The microcontroller is installed on a pre-designed single board computer, also from Rabbit Semiconductors, which includes the processor, memory, and Ethernet control logic on a single board roughly half the size of a credit card. This board, the RCM2200 shown in figure A3 below, is clocked at 22.1MHz and will interface with a motherboard of our design through two 26-pin 2mm headers. Using this board made the design cheaper, simpler, allows for easier repairs and upgrades in the future.
- 128KB SRAM Memory
- 256KB Flash Memory
- 22.1MHz Clock
- On-Board Ethernet Interface
- In-Circuit Programming and
Debugging
Figure A3: RCM2200 Single Board Computer and Features
3.3 Decoder:
A dedicated MP3 decoder chip, the STA013 from ST Microelectronics is used to offload the intensive task of decoding the sound files received. This frees the processor to control the network connection with the server and interact with the user interface. This chip has a simple serial interface and a fully automatic decoding scheme. The decoder automatically detects the bit rate of the current file being decoded and ignores any packets that are invalid. This allows the processor to simply feed entire files to the decoder without first removing any information headers present, speeding the processor response and efficiency while also allowing it to handle higher quality/bit rate data files.
The digital output of the MP3 decoder is then connected to the input of a CS4334 digital-to-analog converter from Crystal Semiconductors. This is a 24-bit digital-to-analog converter for a high quality line-level output to drive the speaker amplifiers. This particular chip has a 96dB dynamic range and –88dB total harmonic distortion, for a clean and dynamic representation of the original sound file.
Figure A4: Similar STA013 and CS4334 MP3 Decoder Circuit
3.4 Amplifier:
The audio amplifier for this device is designed around the TDA2005 bridge amplifier IC from ST Microelectronics. This is a small, integrated audio amplifier capable of running from a single supply voltage and includes several useful features. The IC package of the device allows for efficient heat dissipation as well, for high power operation up to 20 watts. A line-level output will also be available on the outside of the box to allow for external amplifiers to be used with the device. The special features of the audio IC chosen are outlined below:
- Short Circuit Protection
- Over-Temperature Protection
- Open-Ground Protection
- Drives Very Inductive Loads
- Wide Supply Range 8V-18V
- Maximum Total Harmonic Distortion of 1%
Figure A5: TDA2005 Specifications
3.5 Power Supply:
The power supply for this design had to be high powered in order to drive the power amplifier. For the transformer, we used a 12.6V RMS transformer with a maximum output current of three amps. This was rectified with a full bridge rectifier and filtered with two 4700uF electrolytic capacitors. The filtered output was then regulated with a simple 12V linear regulator. Because more current was needed than could be supplied by a simple 7812 regulator, a pass-through transistor was added to boost the current output to the full three amps output by the transformer. A sense resistor is added to the input of the 7812 and the input pin of the 7812 is connected to the base of the transistor. As the current draw increases, the voltage drop across the sense resistor increases until it is sufficient to turn on the transistor. The transistor then sources the majority of any additional current. Finally, the output was connected to both the power amplifier and the control electronics. The power supply schematics are shown in Appendix B.

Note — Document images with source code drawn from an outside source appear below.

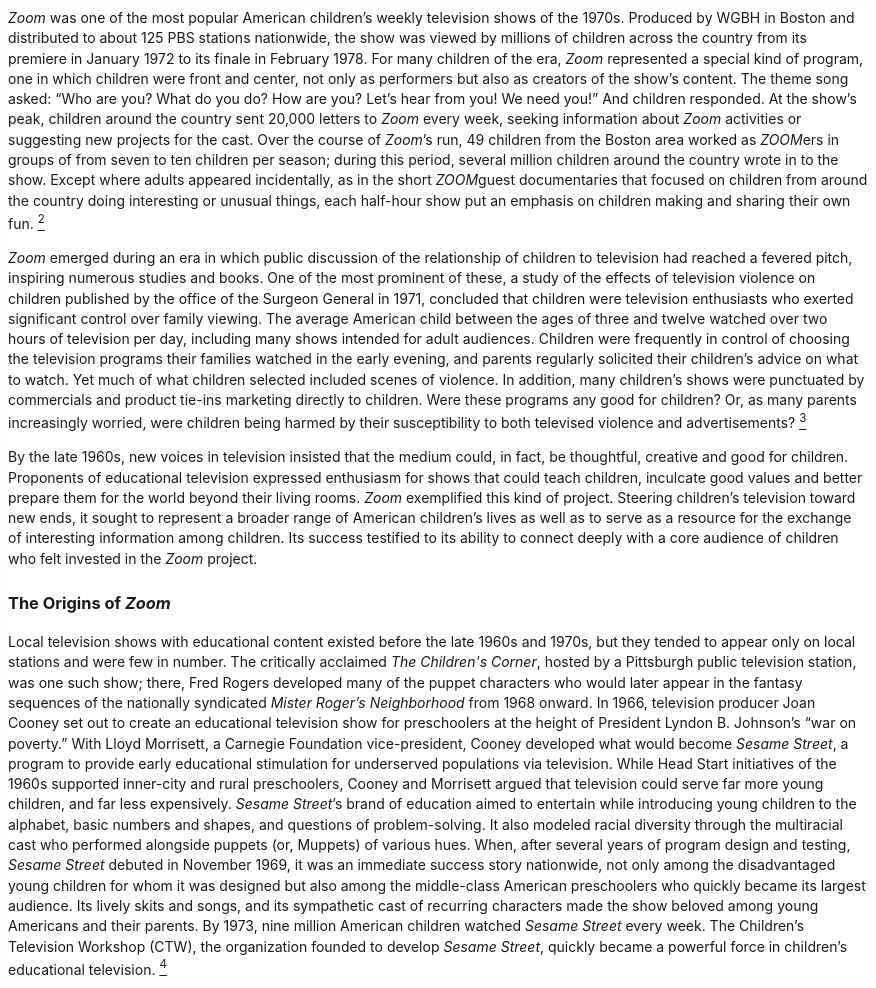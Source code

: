 *Zoom* was one of the most popular American children’s weekly television shows of the 1970s. Produced by WGBH in Boston and distributed to about 125 PBS stations nationwide, the show was viewed by millions of children across the country from its premiere in January 1972 to its finale in February 1978. For many children of the era, *Zoom* represented a special kind of program, one in which children were front and center, not only as performers but also as creators of the show’s content. The theme song asked: “Who are you? What do you do? How are you? Let’s hear from you! We need you!” And children responded. At the show’s peak, children around the country sent 20,000 letters to *Zoom* every week, seeking information about *Zoom* activities or suggesting new projects for the cast. Over the course of *Zoom*’s run, 49 children from the Boston area worked as *ZOOM*ers in groups of from seven to ten children per season; during this period, several million children around the country wrote in to the show. Except where adults appeared incidentally, as in the short *ZOOM*guest documentaries that focused on children from around the country doing interesting or unusual things, each half-hour show put an emphasis on children making and sharing their own fun. [<sup>2</sup>](#footnote-2)

*Zoom* emerged during an era in which public discussion of the relationship of children to television had reached a fevered pitch, inspiring numerous studies and books.  One of the most prominent of these, a study of the effects of television violence on children published by the office of the Surgeon General in 1971, concluded that children were television enthusiasts who exerted significant control over family viewing. The average American child between the ages of three and twelve watched over two hours of television per day, including many shows intended for adult audiences. Children were frequently in control of choosing the television programs their families watched in the early evening, and parents regularly solicited their children’s advice on what to watch. Yet much of what children selected included scenes of violence. In addition, many children’s shows were punctuated by commercials and product tie-ins marketing directly to children. Were these programs any good for children?  Or, as many parents increasingly worried, were children being harmed by their susceptibility to both televised violence and advertisements? [<sup>3</sup>](#footnote-3)

By the late 1960s, new voices in television insisted that the medium could, in fact, be thoughtful, creative and good for children.  Proponents of educational television expressed enthusiasm for shows that could teach children, inculcate good values and better prepare them for the world beyond their living rooms.  *Zoom* exemplified this kind of project. Steering children’s television toward new ends, it sought to represent a broader range of American children’s lives as well as to serve as a resource for the exchange of interesting information among children. Its success testified to its ability to connect deeply with a core audience of children who felt invested in the *Zoom* project.

### The Origins of *Zoom*

Local television shows with educational content existed before the late 1960s and 1970s, but they tended to appear only on local stations and were few in number. The critically acclaimed *The Children's Corner*, hosted by a Pittsburgh public television station, was one such show; there, Fred Rogers developed many of the puppet characters who would later appear in the fantasy sequences of the nationally syndicated *Mister Roger’s Neighborhood* from 1968 onward. In 1966, television producer Joan Cooney set out to create an educational television show for preschoolers at the height of President Lyndon B. Johnson’s “war on poverty.” With Lloyd Morrisett, a Carnegie Foundation vice-president, Cooney developed what would become *Sesame Street*, a program to provide early educational stimulation for underserved populations via television. While Head Start initiatives of the 1960s supported inner-city and rural preschoolers, Cooney and Morrisett argued that television could serve far more young children, and far less expensively. *Sesame Street*’s brand of education aimed to entertain while introducing young children to the alphabet, basic numbers and shapes, and questions of problem-solving. It also modeled racial diversity through the multiracial cast who performed alongside puppets (or, Muppets) of various hues. When, after several years of program design and testing, *Sesame Street* debuted in November 1969, it was an immediate success story nationwide, not only among the disadvantaged young children for whom it was designed but also among the middle-class American preschoolers who quickly became its largest audience. Its lively skits and songs, and its sympathetic cast of recurring characters made the show beloved among young Americans and their parents. By 1973, nine million American children watched *Sesame Street* every week. The Children’s Television Workshop (CTW), the organization founded to develop *Sesame Street*, quickly became a powerful force in children’s educational television. [<sup>4</sup>](#footnote-4)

The turn on voltage for the TIP2955 transistor is 1.8V, so we chose a 5Ω sense resistor. This sets the current draw for the regulator at 360mA, with a maximum additional current draw of 44mA to drive the pass-through transistor, for a total output current of 3A.
3.6 User Interface:
The user interface of the device consists of a 16x4 character LCD for visual feedback and a small 7 key keypad for navigating menus and controlling sound playback. Additionally, the device contains a remote control receiver, which works with all common universal remote controls. The keypad allows the user to navigate the file system on the server for selecting and generating play lists. During playback, the display scrolls the first level directory name, second level directory name, and the name of the MP3 file. With this in mind, the directory structure of the server can be setup accordingly with structures such as genra\artist\song.mp3 or artist\album\song.mp3. Additionally, these structures will make it much quicker and easier to navigate the files and create new playlists. File lists are downloaded and searched by the audio box’s operating system using the Perl scripts listed in the server section.
The IR detector used to detect the remote is shown in figure V4, in the video box section. This unit was chosen because it includes a built-in filter to demodulate the remote control signal. The remote control signal is modulated so that it can be distinguished from other light sources, such as fluorescent lighting. This simplified the circuit greatly as the output from this device could simply be connected directly to the PIC processor that would decode the signal. Due to time constraints, we were unable to integrate the remote programming code into the operating system before the end of the semester. It has been programmed for one particular remote control for demonstration purposes.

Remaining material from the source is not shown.